-- Opening Marker --

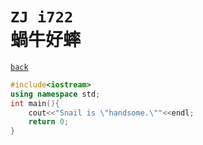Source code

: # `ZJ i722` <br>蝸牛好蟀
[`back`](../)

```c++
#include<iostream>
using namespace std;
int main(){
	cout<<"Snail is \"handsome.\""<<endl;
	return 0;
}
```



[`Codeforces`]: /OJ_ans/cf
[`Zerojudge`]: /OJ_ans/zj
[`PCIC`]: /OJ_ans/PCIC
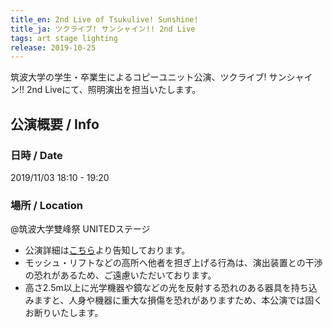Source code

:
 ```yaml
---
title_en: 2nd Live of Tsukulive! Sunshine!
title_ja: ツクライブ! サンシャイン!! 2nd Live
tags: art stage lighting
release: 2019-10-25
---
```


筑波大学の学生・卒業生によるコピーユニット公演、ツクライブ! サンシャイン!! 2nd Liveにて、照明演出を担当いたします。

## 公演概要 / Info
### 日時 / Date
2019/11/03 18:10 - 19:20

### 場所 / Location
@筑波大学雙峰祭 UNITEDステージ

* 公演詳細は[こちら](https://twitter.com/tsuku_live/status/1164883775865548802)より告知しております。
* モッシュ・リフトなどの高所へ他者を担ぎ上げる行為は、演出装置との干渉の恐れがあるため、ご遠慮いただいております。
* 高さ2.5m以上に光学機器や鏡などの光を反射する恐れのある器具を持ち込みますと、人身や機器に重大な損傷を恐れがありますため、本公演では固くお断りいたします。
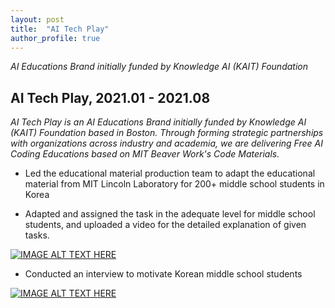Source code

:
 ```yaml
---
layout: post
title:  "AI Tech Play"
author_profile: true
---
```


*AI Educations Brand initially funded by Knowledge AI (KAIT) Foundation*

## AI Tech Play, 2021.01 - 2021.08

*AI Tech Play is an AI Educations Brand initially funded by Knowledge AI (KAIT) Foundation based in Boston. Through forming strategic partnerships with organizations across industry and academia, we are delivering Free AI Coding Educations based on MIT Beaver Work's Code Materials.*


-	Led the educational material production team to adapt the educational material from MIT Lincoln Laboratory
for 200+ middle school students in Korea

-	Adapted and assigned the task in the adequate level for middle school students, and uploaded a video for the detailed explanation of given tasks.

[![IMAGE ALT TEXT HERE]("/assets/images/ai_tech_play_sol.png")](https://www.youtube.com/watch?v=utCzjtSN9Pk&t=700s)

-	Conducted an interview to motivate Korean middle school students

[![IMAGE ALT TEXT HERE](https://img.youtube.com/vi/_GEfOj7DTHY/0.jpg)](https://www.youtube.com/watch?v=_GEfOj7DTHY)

-- Closing Marker --

For this exercise, return the records above in full and exactly, omitting the images.

§ **Answer for the task**:
Source code

: # `ZJ i722` <br>蝸牛好蟀
[`back`](../)

```c++
#include<iostream>
using namespace std;
int main(){
	cout<<"Snail is \"handsome.\""<<endl;
	return 0;
}
```



[`Codeforces`]: /OJ_ans/cf
[`Zerojudge`]: /OJ_ans/zj
[`PCIC`]: /OJ_ans/PCIC
Source code

:
 ```yaml
---
title_en: 2nd Live of Tsukulive! Sunshine!
title_ja: ツクライブ! サンシャイン!! 2nd Live
tags: art stage lighting
release: 2019-10-25
---
```


筑波大学の学生・卒業生によるコピーユニット公演、ツクライブ! サンシャイン!! 2nd Liveにて、照明演出を担当いたします。

## 公演概要 / Info
### 日時 / Date
2019/11/03 18:10 - 19:20

### 場所 / Location
@筑波大学雙峰祭 UNITEDステージ

* 公演詳細は[こちら](https://twitter.com/tsuku_live/status/1164883775865548802)より告知しております。
* モッシュ・リフトなどの高所へ他者を担ぎ上げる行為は、演出装置との干渉の恐れがあるため、ご遠慮いただいております。
* 高さ2.5m以上に光学機器や鏡などの光を反射する恐れのある器具を持ち込みますと、人身や機器に重大な損傷を恐れがありますため、本公演では固くお断りいたします。
Source code

:
 ```yaml
---
layout: post
title:  "AI Tech Play"
author_profile: true
---
```


*AI Educations Brand initially funded by Knowledge AI (KAIT) Foundation*

## AI Tech Play, 2021.01 - 2021.08

*AI Tech Play is an AI Educations Brand initially funded by Knowledge AI (KAIT) Foundation based in Boston. Through forming strategic partnerships with organizations across industry and academia, we are delivering Free AI Coding Educations based on MIT Beaver Work's Code Materials.*


-	Led the educational material production team to adapt the educational material from MIT Lincoln Laboratory
for 200+ middle school students in Korea

-	Adapted and assigned the task in the adequate level for middle school students, and uploaded a video for the detailed explanation of given tasks.

[![IMAGE ALT TEXT HERE]("/assets/images/ai_tech_play_sol.png")](https://www.youtube.com/watch?v=utCzjtSN9Pk&t=700s)

-	Conducted an interview to motivate Korean middle school students

[![IMAGE ALT TEXT HERE](https://img.youtube.com/vi/_GEfOj7DTHY/0.jpg)](https://www.youtube.com/watch?v=_GEfOj7DTHY)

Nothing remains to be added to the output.